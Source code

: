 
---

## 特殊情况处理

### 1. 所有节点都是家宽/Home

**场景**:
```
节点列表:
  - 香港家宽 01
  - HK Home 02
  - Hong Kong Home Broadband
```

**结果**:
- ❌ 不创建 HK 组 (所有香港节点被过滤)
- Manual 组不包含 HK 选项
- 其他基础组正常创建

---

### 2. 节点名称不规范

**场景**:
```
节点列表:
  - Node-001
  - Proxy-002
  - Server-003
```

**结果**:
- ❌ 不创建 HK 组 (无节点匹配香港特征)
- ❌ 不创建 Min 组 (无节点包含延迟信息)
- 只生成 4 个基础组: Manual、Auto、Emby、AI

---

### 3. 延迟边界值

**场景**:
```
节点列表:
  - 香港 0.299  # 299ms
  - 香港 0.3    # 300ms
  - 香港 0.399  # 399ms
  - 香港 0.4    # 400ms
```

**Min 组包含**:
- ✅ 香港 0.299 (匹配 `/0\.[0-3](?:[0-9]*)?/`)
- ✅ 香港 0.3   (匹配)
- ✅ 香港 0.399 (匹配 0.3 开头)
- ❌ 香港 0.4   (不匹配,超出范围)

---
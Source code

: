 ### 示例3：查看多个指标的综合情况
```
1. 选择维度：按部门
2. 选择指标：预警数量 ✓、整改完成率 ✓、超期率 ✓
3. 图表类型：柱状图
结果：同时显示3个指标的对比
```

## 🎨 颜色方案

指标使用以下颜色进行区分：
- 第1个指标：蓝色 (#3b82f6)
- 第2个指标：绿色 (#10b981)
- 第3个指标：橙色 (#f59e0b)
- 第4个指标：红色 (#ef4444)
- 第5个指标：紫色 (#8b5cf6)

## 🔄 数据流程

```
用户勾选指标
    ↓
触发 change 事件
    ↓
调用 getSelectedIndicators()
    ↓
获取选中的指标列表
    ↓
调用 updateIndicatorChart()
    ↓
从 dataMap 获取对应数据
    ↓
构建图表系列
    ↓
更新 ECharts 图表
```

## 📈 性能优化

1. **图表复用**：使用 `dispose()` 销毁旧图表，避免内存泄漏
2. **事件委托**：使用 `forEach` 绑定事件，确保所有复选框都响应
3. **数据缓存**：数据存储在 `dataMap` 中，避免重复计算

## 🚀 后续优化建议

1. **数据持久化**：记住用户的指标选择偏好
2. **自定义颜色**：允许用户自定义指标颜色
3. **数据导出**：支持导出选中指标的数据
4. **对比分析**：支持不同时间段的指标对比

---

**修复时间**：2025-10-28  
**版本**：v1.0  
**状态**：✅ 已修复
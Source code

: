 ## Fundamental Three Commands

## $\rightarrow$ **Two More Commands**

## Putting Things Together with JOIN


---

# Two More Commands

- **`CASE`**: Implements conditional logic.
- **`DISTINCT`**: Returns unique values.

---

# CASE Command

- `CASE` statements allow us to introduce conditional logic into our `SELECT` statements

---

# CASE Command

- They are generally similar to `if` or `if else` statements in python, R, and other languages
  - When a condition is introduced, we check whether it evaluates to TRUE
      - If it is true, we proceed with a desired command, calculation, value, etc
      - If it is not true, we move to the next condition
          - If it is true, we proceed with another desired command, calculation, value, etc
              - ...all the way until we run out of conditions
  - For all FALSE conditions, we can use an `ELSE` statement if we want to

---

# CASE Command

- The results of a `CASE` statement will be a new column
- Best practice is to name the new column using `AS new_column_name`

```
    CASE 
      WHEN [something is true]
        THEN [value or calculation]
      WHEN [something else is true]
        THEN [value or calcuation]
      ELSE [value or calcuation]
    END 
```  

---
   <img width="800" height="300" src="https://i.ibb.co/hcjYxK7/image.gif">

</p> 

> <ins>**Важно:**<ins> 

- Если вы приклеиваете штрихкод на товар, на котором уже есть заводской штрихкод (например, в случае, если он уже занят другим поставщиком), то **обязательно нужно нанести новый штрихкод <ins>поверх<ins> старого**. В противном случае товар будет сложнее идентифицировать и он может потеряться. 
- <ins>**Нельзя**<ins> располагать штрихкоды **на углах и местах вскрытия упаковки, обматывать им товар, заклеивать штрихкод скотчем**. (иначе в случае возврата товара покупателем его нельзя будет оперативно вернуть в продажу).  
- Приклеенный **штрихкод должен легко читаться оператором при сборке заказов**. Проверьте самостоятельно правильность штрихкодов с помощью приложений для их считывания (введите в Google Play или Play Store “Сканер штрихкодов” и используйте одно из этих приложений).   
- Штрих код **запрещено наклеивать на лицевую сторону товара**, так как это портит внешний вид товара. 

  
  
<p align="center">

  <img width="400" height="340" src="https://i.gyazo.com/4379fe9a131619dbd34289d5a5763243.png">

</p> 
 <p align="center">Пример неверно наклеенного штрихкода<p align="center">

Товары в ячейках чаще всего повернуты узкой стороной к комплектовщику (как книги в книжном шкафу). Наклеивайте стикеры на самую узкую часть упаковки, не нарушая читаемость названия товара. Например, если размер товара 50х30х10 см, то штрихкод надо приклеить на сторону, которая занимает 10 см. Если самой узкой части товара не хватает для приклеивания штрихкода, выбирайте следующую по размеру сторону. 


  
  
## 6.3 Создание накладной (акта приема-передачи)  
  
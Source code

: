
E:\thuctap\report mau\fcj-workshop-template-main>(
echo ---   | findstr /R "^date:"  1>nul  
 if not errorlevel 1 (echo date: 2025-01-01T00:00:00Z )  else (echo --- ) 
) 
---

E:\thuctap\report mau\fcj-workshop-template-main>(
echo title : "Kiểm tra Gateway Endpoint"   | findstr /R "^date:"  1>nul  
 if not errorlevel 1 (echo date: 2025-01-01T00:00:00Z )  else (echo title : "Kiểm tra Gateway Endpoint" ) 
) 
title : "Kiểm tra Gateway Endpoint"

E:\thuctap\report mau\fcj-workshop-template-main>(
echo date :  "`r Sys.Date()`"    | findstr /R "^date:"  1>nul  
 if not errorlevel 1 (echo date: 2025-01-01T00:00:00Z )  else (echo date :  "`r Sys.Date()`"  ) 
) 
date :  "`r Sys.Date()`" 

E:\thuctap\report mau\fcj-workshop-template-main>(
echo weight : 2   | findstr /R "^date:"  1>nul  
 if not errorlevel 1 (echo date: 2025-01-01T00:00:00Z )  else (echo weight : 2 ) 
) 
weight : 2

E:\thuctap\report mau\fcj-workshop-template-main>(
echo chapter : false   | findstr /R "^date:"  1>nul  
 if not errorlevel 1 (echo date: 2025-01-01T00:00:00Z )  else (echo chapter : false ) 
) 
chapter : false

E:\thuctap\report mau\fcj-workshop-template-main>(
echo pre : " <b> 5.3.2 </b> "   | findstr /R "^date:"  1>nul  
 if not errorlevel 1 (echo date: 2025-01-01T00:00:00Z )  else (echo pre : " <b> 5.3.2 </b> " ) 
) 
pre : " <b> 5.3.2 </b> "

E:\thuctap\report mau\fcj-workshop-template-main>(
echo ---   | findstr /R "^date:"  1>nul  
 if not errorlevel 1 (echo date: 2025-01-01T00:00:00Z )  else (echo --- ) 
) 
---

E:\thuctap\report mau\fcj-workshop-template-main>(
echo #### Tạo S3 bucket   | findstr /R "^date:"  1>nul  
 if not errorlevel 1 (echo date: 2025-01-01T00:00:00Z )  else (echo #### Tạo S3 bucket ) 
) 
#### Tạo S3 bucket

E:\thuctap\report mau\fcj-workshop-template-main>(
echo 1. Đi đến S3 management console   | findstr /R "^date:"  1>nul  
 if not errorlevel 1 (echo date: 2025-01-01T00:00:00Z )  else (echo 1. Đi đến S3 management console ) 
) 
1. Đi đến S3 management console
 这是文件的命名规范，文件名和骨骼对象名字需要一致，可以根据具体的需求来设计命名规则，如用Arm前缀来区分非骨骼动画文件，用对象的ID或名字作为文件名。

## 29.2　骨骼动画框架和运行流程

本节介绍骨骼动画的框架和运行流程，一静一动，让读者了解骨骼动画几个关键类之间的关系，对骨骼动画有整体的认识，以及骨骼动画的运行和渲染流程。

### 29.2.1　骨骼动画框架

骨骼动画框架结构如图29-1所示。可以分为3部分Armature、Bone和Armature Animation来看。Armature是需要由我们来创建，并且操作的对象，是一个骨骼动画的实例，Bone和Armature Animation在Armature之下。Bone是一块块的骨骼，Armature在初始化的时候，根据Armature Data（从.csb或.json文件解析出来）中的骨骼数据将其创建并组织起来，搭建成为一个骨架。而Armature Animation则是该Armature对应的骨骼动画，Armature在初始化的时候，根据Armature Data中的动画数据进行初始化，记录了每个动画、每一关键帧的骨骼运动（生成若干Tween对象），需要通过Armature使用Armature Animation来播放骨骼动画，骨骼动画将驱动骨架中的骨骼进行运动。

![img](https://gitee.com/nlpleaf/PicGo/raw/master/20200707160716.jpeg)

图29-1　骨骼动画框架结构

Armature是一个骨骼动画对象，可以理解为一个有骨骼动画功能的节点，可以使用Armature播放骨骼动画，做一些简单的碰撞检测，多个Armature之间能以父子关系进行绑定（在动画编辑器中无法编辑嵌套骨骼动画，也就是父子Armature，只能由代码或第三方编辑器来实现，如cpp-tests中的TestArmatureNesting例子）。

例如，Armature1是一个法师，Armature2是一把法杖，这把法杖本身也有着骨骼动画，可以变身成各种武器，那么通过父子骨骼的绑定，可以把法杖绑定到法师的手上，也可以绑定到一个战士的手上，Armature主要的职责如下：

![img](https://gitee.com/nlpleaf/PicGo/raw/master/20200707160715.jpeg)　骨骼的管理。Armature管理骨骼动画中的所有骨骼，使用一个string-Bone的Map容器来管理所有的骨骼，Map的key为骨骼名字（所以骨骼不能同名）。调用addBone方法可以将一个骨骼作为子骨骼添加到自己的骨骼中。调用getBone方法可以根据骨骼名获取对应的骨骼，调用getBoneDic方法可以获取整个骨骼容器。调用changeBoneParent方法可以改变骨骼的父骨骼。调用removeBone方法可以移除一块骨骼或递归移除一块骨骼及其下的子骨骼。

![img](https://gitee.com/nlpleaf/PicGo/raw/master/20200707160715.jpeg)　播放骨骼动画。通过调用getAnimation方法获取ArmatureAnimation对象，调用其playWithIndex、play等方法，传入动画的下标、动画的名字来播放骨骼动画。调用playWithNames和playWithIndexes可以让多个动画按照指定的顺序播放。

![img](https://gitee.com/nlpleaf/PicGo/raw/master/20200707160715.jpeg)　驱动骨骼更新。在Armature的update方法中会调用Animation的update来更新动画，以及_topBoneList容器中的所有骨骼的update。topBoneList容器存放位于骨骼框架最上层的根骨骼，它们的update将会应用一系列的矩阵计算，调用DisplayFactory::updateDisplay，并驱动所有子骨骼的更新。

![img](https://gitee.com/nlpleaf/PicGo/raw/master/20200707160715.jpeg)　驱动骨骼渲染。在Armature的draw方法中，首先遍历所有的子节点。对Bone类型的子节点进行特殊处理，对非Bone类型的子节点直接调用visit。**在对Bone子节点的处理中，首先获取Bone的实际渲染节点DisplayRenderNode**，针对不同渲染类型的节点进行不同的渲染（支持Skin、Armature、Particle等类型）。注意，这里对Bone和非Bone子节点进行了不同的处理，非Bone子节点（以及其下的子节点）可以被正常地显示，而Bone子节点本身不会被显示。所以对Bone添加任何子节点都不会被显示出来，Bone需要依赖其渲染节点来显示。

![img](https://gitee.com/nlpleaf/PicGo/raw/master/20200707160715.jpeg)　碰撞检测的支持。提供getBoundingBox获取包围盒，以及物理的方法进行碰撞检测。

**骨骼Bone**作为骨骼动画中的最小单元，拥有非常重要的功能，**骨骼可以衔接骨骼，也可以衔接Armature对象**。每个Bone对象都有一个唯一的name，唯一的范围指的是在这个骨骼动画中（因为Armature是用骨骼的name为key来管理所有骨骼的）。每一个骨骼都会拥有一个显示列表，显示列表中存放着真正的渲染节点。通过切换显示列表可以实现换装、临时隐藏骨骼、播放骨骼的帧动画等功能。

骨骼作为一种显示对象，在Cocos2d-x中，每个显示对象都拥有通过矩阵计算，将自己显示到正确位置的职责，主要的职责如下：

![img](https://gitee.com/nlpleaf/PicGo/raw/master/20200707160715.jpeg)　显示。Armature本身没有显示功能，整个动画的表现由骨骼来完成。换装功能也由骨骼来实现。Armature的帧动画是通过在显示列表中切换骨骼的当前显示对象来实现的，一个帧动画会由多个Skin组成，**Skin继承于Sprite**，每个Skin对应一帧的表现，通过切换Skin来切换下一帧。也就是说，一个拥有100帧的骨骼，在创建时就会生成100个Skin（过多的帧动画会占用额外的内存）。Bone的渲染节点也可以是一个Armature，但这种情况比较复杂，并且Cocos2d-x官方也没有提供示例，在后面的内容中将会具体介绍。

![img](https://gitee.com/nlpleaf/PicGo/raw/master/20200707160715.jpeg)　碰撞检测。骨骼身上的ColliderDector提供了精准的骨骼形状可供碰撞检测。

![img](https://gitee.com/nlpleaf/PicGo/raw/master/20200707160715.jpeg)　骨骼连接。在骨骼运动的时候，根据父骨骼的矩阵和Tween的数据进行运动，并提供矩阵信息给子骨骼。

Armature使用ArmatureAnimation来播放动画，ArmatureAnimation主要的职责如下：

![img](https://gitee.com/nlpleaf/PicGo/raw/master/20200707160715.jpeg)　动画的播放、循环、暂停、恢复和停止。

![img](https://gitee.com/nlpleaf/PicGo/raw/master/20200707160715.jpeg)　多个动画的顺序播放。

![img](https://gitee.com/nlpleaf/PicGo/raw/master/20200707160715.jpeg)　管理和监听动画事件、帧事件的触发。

_What the task requires:_
List each line of the entries that holds the string "logic".

_Result for this exercise:_
- **`CASE`**: Implements conditional logic.
- `CASE` statements allow us to introduce conditional logic into our `SELECT` statements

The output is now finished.